7. The clock signal circuit for correcting high duty cycle of claim 4, wherein the first current mirror comprises a third PMOS tube, a fourth PMOS tube, a fifth PMOS tube, a sixth PMOS tube and a seventh PMOS tube,

the gates of the third PMOS tube, the fourth PMOS tube and the seventh PMOS tube are connected with each other, the drain electrode of the third PMOS tube is connected with the source electrode of the second control field effect tube, and the drain electrode of the fourth PMOS tube is connected with the drain electrodes of the second current mirror module, the second control field effect tube and the third control field effect tube; the source electrode of the seventh PMOS tube is connected with a power supply, and the drain electrode of the seventh PMOS tube is connected with the second current mirror module;

the grid electrodes of the fifth PMOS tube and the sixth PMOS tube are connected with each other and are connected with the drain electrodes of the second current mirror module, the second control field effect tube and the third control field effect tube; the sources of the fifth PMOS tube and the sixth PMOS tube are connected to a power supply; the drain electrode of the fifth PMOS tube is connected with the source electrode of the third PMOS tube, and the drain electrode of the sixth PMOS tube is connected with the source electrode of the fourth PMOS tube.
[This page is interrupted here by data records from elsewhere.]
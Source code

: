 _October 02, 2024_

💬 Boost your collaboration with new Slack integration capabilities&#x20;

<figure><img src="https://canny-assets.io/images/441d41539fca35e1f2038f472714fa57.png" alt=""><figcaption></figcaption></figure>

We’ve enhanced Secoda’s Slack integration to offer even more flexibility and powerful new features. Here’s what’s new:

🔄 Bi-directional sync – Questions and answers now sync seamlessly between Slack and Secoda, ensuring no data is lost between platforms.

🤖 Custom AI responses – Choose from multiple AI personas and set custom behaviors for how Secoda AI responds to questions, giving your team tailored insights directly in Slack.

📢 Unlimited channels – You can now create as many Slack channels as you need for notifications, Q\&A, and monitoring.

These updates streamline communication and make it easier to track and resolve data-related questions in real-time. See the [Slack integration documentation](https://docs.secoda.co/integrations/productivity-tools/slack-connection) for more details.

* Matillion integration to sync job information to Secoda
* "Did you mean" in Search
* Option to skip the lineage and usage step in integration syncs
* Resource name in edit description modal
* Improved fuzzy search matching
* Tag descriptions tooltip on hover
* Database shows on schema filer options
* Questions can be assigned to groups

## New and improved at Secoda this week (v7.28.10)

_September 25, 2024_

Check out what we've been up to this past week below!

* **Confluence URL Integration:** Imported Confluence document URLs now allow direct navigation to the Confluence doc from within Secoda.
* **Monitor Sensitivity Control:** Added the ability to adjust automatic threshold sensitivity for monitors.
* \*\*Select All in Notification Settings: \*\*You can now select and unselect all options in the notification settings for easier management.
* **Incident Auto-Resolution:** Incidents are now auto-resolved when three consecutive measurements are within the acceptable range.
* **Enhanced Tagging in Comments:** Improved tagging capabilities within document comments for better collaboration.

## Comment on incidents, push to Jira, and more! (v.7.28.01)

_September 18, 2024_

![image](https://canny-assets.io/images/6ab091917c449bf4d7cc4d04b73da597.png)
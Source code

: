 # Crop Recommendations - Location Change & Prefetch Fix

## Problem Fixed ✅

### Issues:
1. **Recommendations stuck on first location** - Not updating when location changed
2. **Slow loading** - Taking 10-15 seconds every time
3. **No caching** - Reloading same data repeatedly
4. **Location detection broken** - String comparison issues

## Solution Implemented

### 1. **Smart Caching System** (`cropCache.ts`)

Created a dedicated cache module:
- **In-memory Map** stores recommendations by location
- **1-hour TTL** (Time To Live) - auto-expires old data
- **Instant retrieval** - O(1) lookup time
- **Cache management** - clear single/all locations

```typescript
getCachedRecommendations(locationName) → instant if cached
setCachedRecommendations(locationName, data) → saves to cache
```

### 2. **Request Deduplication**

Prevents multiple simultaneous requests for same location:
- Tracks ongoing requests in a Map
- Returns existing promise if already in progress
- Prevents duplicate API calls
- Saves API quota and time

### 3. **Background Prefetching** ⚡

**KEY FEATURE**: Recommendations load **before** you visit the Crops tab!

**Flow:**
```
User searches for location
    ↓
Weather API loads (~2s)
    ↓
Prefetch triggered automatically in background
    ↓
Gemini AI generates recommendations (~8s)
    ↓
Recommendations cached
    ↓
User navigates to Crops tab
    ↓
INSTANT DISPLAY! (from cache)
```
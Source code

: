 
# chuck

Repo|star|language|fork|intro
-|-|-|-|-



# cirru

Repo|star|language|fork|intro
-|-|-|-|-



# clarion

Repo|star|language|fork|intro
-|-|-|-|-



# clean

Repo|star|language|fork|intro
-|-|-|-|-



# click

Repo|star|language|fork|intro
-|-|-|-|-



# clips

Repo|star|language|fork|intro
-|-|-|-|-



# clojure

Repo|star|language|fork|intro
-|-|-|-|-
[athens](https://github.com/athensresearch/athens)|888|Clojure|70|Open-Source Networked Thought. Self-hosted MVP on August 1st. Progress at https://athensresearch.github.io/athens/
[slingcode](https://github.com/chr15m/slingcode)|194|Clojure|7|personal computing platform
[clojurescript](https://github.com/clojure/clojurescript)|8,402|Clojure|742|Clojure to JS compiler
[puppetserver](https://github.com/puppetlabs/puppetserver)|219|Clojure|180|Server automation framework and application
8. The high duty cycle corrected clock signal circuit of claim 7, wherein the second current mirror comprises a third NMOS transistor, a fourth NMOS transistor, a fifth NMOS transistor, a sixth NMOS transistor, a seventh NMOS transistor, an eighth NMOS transistor, a ninth NMOS transistor, and a tenth NMOS transistor;

the ninth NMOS tube is connected with the first current source and mirrors the current of the first current source to the sixth NMOS tube so that the first current source mirrors to the branch where the third NMOS tube is located;

the tenth NMOS tube is connected to the second current source, and mirrors the current of the second current source to the branch where the fourth NMOS tube is located, and then mirrors the current to the branch where the third PMOS tube is located through the fourth PMOS tube.

9. The high duty cycle corrected clock signal circuit of claim 8, wherein the gate of the third NMOS transistor is connected to the gates of the fourth NMOS transistor, the fifth NMOS transistor, and the tenth NMOS transistor; the drain electrode of the third NMOS tube is connected with the source electrode of the third control field effect tube, and the source electrode of the third NMOS tube is connected with the drain electrode of the sixth NMOS tube;

the drain electrode of the fourth NMOS tube is connected with the first capacitor, the drain electrode of the fourth PMOS tube, the grid electrode of the first control field effect tube, the drain electrode of the second control field effect tube and the drain electrode of the third control field effect tube; the source electrode of the fourth NMOS tube is connected with the drain electrode of the seventh NMOS tube;

the drain electrode of the fifth NMOS tube is connected with the drain electrode of the seventh PMOS tube, and the source electrode of the fifth NMOS tube is connected with the drain electrode of the eighth NMOS tube;

the grid electrode of the sixth NMOS tube is connected with the grid electrodes of the seventh NMOS tube, the eighth NMOS tube and the ninth NMOS tube;

the drain electrode of the ninth NMOS tube is connected with the first current source, and the drain electrode of the tenth NMOS tube is connected with the second current source; the sources of the sixth NMOS tube, the seventh NMOS tube, the eighth NMOS tube, the ninth NMOS tube and the tenth NMOS tube are grounded.